Bluffton United Methodist Church wants to buy the Graves House property at 85 Calhoun St. It plans to raze the home and build a replica in its place. The new building would have offices and outreach space for the growing congregation.
The house is recognized by the federal government as a "contributing structure" in the Bluffton Historic District, which comprises most of old town. The Church of the Cross, also on Calhoun Street, is the town's only building on the National Register of Historic Places.
"If they tear it down, and just because they take good wood out of it and use it in the new structure, that means nothing regarding its National Register status," said Mike Bedenbaugh, director of the nonprofit Palmetto Trust for Historic Preservation. "It's an irrelevant point."

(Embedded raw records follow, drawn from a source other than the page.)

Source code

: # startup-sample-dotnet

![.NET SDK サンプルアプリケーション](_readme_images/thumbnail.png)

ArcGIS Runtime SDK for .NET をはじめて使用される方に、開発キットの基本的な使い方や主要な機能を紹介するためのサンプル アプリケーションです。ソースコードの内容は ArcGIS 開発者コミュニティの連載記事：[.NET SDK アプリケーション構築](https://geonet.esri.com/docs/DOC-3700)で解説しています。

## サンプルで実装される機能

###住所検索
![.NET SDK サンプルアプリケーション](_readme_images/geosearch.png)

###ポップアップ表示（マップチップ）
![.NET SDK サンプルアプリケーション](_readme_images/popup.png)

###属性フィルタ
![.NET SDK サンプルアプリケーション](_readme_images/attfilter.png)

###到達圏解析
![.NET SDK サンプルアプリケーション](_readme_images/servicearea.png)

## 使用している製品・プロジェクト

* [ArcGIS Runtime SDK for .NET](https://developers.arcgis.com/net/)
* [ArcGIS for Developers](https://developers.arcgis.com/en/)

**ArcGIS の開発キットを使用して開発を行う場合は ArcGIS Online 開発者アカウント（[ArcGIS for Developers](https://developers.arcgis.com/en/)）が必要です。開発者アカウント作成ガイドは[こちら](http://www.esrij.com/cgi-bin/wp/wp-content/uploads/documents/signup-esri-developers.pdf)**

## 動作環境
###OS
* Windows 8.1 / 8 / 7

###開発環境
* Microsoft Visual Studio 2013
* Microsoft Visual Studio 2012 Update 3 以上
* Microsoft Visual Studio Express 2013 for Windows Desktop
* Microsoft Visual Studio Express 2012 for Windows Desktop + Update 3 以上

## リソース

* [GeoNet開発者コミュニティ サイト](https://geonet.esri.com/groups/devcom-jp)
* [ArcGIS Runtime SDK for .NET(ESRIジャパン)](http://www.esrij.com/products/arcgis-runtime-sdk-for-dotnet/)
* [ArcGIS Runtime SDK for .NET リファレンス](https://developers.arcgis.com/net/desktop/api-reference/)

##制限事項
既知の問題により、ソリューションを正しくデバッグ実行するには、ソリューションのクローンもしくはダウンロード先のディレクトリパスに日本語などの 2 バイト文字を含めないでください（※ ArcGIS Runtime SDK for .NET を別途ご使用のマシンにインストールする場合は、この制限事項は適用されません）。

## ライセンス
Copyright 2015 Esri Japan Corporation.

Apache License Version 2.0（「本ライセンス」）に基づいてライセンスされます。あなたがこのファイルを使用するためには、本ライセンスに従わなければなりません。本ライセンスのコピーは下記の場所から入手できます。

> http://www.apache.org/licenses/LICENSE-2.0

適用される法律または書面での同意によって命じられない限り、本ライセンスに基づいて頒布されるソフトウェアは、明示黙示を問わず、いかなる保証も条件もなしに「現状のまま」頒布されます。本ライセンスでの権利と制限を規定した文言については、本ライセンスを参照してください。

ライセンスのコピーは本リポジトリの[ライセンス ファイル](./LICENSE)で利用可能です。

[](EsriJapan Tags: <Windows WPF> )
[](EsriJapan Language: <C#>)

Bedenbaugh said he was disappointed with the commission's decision, which he called a "terrible, terrible omen for the historic district in Bluffton if the process doesn't change."
William Court, an architect hired by the Methodist church, did not concede that the home's historic status would definitely be lost, even if the replica is built in 2012 or 2013.
" I believe it will be up to Bluffton, not the state, to decide whether or not (the replica) Graves House will be on the (contributing structure) list when it's all said and done."
Meanwhile, Roberts Vaux, an attorney for the owners of the Graves House, urged the town to create new designation in its codes that would allow for a middle step between preservation and demolition.
A "dismantling permit," Vaux argued, would better capture the spirit of recent makeovers to some local historic properties in old town, including the Deer Tongue Building, now home to Pepper's Porch restaurant, and Pine House, which have undergone significant renovations.
Commissioners and town staff gave no indication whether the issue would be revisited.